By: Dovid Engelsohn  | 

Betting on the Future: Innovation vs. Oversight in Prediction Markets

To say prediction markets have boomed recently would be an understatement. According to the Financial Times, by the end of 2025, they had ballooned in size by 130 times compared to two years prior. Bets per month on platforms such as Kalshi and Polymarket have shifted from less than $100 million in early 2024 to over $13 billion in November 2025. Major geopolitical events, such as the current Iran war, have driven a record number of contracts, with the single event of a ceasefire between the U.S. and Iran garnering more than $170 million in bets. The unprecedented speed of prediction market growth has left regulation struggling to keep up.

Prediction markets work by allowing traders to buy different sides of a future real-life outcome; a contract outcome could be anything from the price of the S&P 500 at market close to the 2028 presidential winner, or even who will win the 4th of July hot-dog eating contest. Of the two largest prediction market platforms, Kalshi has operated more consistently in the U.S. and is regulated by the Commodity Futures Trading Commission (CFTC). Polymarket had previously restricted U.S. users following earlier CFTC enforcement actions, but is looking to re-enter the U.S. market after acquiring QCEX LLC, a CFTC-licensed Designated Contract Market.

The regulations and limitations of these markets have been highly contested. New Jersey has advanced litigation against Kalshi, arguing that federal CFTC regulation should not preempt state sports-betting laws. On April 6, 2026, the U.S. Court of Appeals ruled in favor of Kalshi. The implications of this ruling are far-reaching. The court determined that the contracts Kalshi offers are distinct from traditional sports-betting products, in part because they are traded among users rather than directly against a sportsbook, supporting their classification under federal commodities regulation. This distinction strengthens the argument for federal preemption over certain state gambling laws, though the precise boundary of state authority remains contested. States have expressed concern that sportsbooks may attempt to use this pathway to fall under CFTC jurisdiction, thereby limiting state-level regulation, differentiation and oversight.

Prediction markets have, in part, grown due to their political utility. However, until recently, it was not considered permissible to offer contracts on political outcomes. Such markets were long viewed as contrary to the public interest. Their increasing acceptance has brought both benefits and oversight challenges. Some research suggests that prediction markets can be highly effective tools for forecasting election outcomes, as they incorporate real financial incentives. Additionally, rather than presenting candidates as favored by a certain number of points, these markets allow participants to interpret implied probabilities of electoral success.

On the other hand, several clear ethical dilemmas have been raised in recent contract offerings. Contracts tied to whether certain public figures would be killed in the recent Iran war have generated significant public backlash. In early April, seven House Democrats sent a letter to the chairman of the Commodity Futures Trading Commission urging the agency to tighten its oversight of such markets. While there is no single federal statute that explicitly prohibits betting on death, such contracts would likely be unlawful under state gambling laws and could be deemed void as against public policy under general contract law principles. More broadly, regulators have the authority to prohibit event contracts that are contrary to the public interest or that create unacceptable risks of manipulation or harm. Prediction markets have attempted to avoid being directly linked to prohibited outcomes through timing mechanisms or carefully worded contract terms. 

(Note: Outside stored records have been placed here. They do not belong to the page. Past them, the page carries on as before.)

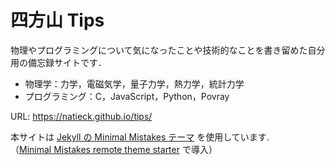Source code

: # 四方山 Tips

物理やプログラミングについて気になったことや技術的なことを書き留めた自分用の備忘録サイトです．

- 物理学：力学，電磁気学，量子力学，熱力学，統計力学
- プログラミング：C，JavaScript，Python，Povray

URL: https://natieck.github.io/tips/

本サイトは [Jekyll の Minimal Mistakes テーマ](https://github.com/mmistakes/minimal-mistakes) を使用しています.  
（[Minimal Mistakes remote theme starter](https://github.com/mmistakes/mm-github-pages-starter) で導入）
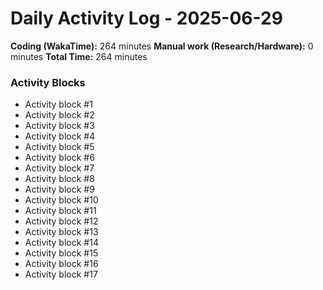 # Daily Activity Log - 2025-06-29

**Coding (WakaTime):** 264 minutes
**Manual work (Research/Hardware):** 0 minutes
**Total Time:** 264 minutes

### Activity Blocks
- Activity block #1
- Activity block #2
- Activity block #3
- Activity block #4
- Activity block #5
- Activity block #6
- Activity block #7
- Activity block #8
- Activity block #9
- Activity block #10
- Activity block #11
- Activity block #12
- Activity block #13
- Activity block #14
- Activity block #15
- Activity block #16
- Activity block #17

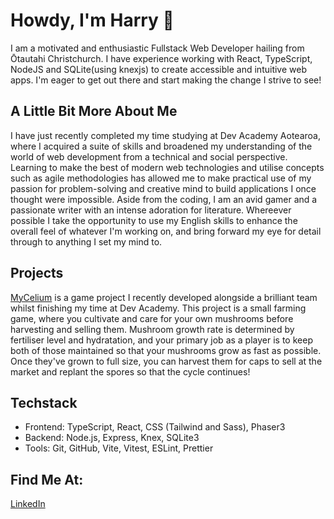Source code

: # Howdy, I'm Harry 👋
I am a motivated and enthusiastic Fullstack Web Developer hailing from Ōtautahi Christchurch. I have experience working with React, TypeScript, NodeJS and SQLite(using knexjs) to create accessible and intuitive web apps. I'm eager to get out there and start making the change I strive to see!
## A Little Bit More About Me
I have just recently completed my time studying at Dev Academy Aotearoa, where I acquired a suite of skills and broadened my understanding of the world of web development from a technical and social perspective. Learning to make the best of modern web technologies and utilise concepts such as agile methodologies has allowed me to make practical use of my passion for problem-solving and creative mind to build applications I once thought were impossible. Aside from the coding, I am an avid gamer and a passionate writer with an intense adoration for literature. Whereever possible I take the opportunity to use my English skills to enhance the overall feel of whatever I'm working on, and bring forward my eye for detail through to anything I set my mind to.
## Projects
[MyCelium](https://my-celium.devacademy.nz/ "Deployed Mycellium Page") is a game project I recently developed alongside a brilliant team whilst finishing my time at Dev Academy. This project is a small farming game, where you cultivate and care for your own mushrooms before harvesting and selling them. Mushroom growth rate is determined by fertiliser level and hydratation, and your primary job as a player is to keep both of those maintained so that your mushrooms grow as fast as possible. Once they've grown to full size, you can harvest them for caps to sell at the market and replant the spores so that the cycle continues!
## Techstack
- Frontend: TypeScript, React, CSS (Tailwind and Sass), Phaser3
- Backend: Node.js, Express, Knex, SQLite3
- Tools: Git, GitHub, Vite, Vitest, ESLint, Prettier 
## Find Me At:
[LinkedIn](https://www.linkedin.com/in/harry-walsh303/)
<!--


- 🔭 I’m currently working on ...
- 🌱 I’m currently learning ...
- 👯 I’m looking to collaborate on ...
- 🤔 I’m looking for help with ...
- 💬 Ask me about ...
- 📫 How to reach me: ...
- 😄 Pronouns: ...
- ⚡ Fun fact: ...
-->
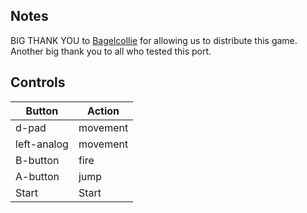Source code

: ## Notes

BIG THANK YOU to [Bagelcollie](https://Bagelcollie.itch.io) for allowing us to distribute this game. Another big thank you to all who tested this port. 

## Controls

| Button | Action |
|--|--| 
|d-pad|movement|
|left-analog|movement|
|B-button|fire|
|A-button|jump|
|Start|Start|


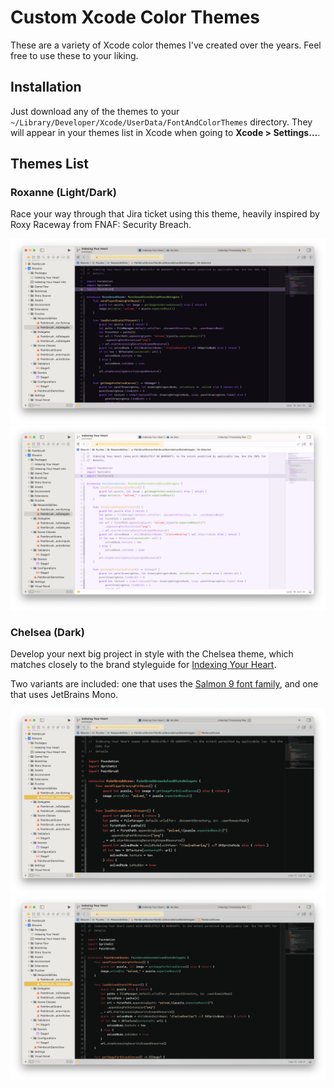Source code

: # Custom Xcode Color Themes

These are a variety of Xcode color themes I've created over the years. Feel free to use these to your liking.

## Installation

Just download any of the themes to your `~/Library/Developer/Xcode/UserData/FontAndColorThemes` directory.
They will appear in your themes list in Xcode when going to **Xcode > Settings...**.

## Themes List

### Roxanne (Light/Dark)
Race your way through that Jira ticket using this theme, heavily inspired by Roxy Raceway from FNAF: Security
Breach.

![Roxanne (Dark)](Screenshots/roxy-dark.png)
![ROxanne (Light)](Screenshots/roxy-light.png)

### Chelsea (Dark)
Develop your next big project in style with the Chelsea theme, which matches closely to the brand styleguide
for [Indexing Your Heart](https://indexingyourhe.art).

Two variants are included: one that uses the [Salmon 9 font family](https://phildjii.itch.io/salmon-family),
and one that uses JetBrains Mono.

![Chelsea (Dark, Salmon 9)](Screenshots/chelsea-dark.png)
![Chelsea (Dark, JB Mono)](Screenshots/chelsea-dark-jbmono.png)
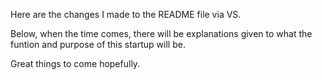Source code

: Here are the changes I made to the README file via VS.

Below, when the time comes, there will be explanations given to what the funtion and purpose of this startup will be.

Great things to come hopefully. 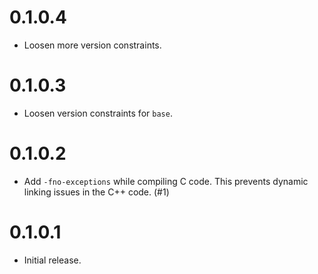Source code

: 0.1.0.4
=======

-   Loosen more version constraints.

0.1.0.3
=======

-   Loosen version constraints for `base`.

0.1.0.2
=======

-   Add `-fno-exceptions` while compiling C code. This prevents dynamic linking
    issues in the C++ code. (#1)

0.1.0.1
=======

-   Initial release.
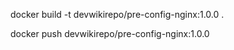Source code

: docker build -t devwikirepo/pre-config-nginx:1.0.0 .

docker push devwikirepo/pre-config-nginx:1.0.0

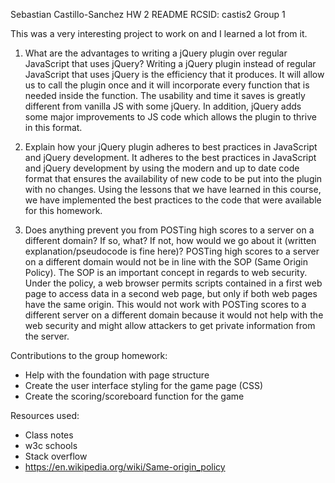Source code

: Sebastian Castillo-Sanchez
HW 2 README
RCSID: castis2
Group 1


This was a very interesting project to work on and I learned a lot from it.


1) What are the advantages to writing a jQuery plugin over regular JavaScript that uses jQuery?
Writing a jQuery plugin instead of regular JavaScript that uses jQuery is the efficiency that it produces.
It will allow us to call the plugin once and it will incorporate every function that is needed inside the function. The usability and time
it saves is greatly different from vanilla JS with some jQuery. In addition, jQuery adds some major improvements to JS code which allows
the plugin to thrive in this format.

2) Explain how your jQuery plugin adheres to best practices in JavaScript and jQuery development.
It adheres to the best practices in JavaScript and jQuery development by using the modern and up to date code format that ensures
the availability of new code to be put into the plugin with no changes. Using the lessons that we have learned in this course, we have
implemented the best practices to the code that were available for this homework.

3) Does anything prevent you from POSTing high scores to a server on a different domain? If so, what? If
not, how would we go about it (written explanation/pseudocode is fine here)?
POSTing high scores to a server on a different domain would not be in line with the SOP (Same Origin Policy). The SOP is an important concept in regards to web security. Under the policy, a web browser permits scripts contained in a first web page to access data in a second web page, but only if both web pages have the same origin. This would not work with POSTing scores to a different server on a different domain because it would not help with the web security and might allow attackers to get private
information from the server.


Contributions to the group homework:
- Help with the foundation with page structure
- Create the user interface styling for the game page (CSS)
- Create the scoring/scoreboard function for the game


Resources used:
- Class notes
- w3c schools
- Stack overflow
- https://en.wikipedia.org/wiki/Same-origin_policy
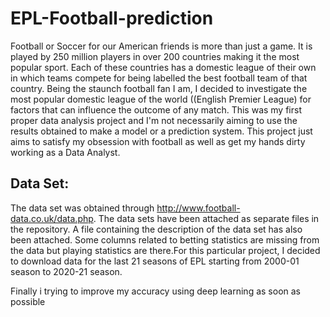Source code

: # EPL-Football-prediction

Football or Soccer for our American friends is more than just a game. It is played by 250 million players in over 200 countries making it the most popular sport. Each of these countries has a domestic league of their own in which teams compete for being labelled the best football team of that country. Being the staunch football fan I am, I decided to investigate the most popular domestic league of the world ((English Premier League) for factors that can 
influence the outcome of any match.
This was my first proper data analysis project and I'm not necessarily aiming to use the results obtained to make a model or a prediction system. This project just aims to satisfy my obsession with football as well as get my hands dirty working as a Data Analyst.

## Data Set:

The data set was obtained through http://www.football-data.co.uk/data.php. The data sets have been attached as separate files in the repository. A file containing the description of the data set has also been attached. Some columns related to betting statistics are missing from the data but playing statistics are there.For this particular project, I decided to download data for the last 21 seasons of EPL starting from 2000-01 season to 2020-21 season.

Finally i trying to improve my accuracy using deep learning as soon as possible
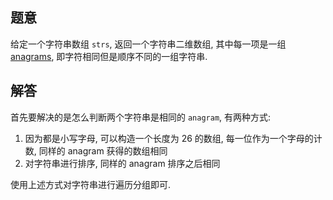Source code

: ## 题意

给定一个字符串数组 `strs`, 返回一个字符串二维数组, 其中每一项是一组 [anagrams](https://en.wikipedia.org/wiki/Anagram), 即字符相同但是顺序不同的一组字符串.

## 解答

首先要解决的是怎么判断两个字符串是相同的 `anagram`, 有两种方式:

1. 因为都是小写字母, 可以构造一个长度为 26 的数组, 每一位作为一个字母的计数, 同样的 anagram 获得的数组相同
2. 对字符串进行排序, 同样的 anagram 排序之后相同

使用上述方式对字符串进行遍历分组即可.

Officials have been attempting to respond to these developments. On March 10, 2026, Adam Schiff introduced legislation aimed at prohibiting contracts related to assassination, war and terrorism. The following day, Sen. Richard Blumenthal and Andy Kim introduced the Prediction Markets Security and Integrity Act, seeking to address fraud, abuse and regulatory gaps in the rapidly expanding marketplace. Additionally, there have been bipartisan efforts to limit the use of prediction market structures for sports-related betting, and in mid-April, New York began a crackdown on the prediction markets of Coinbase and Gemini.

Still, despite these legislative efforts, the pace of regulatory development appears to lag behind market innovation. The relative lack of clear, comprehensive oversight has contributed to concerns about fraud, consumer confusion and ethical boundaries. Moving forward, regulators will likely need to more clearly define the line between permissible event contracts and prohibited speculative activity, particularly in areas involving political sensitivity or potential harm. Establishing clearer guidelines and enforcement mechanisms will be critical to ensuring both the integrity of these markets and their continued viability.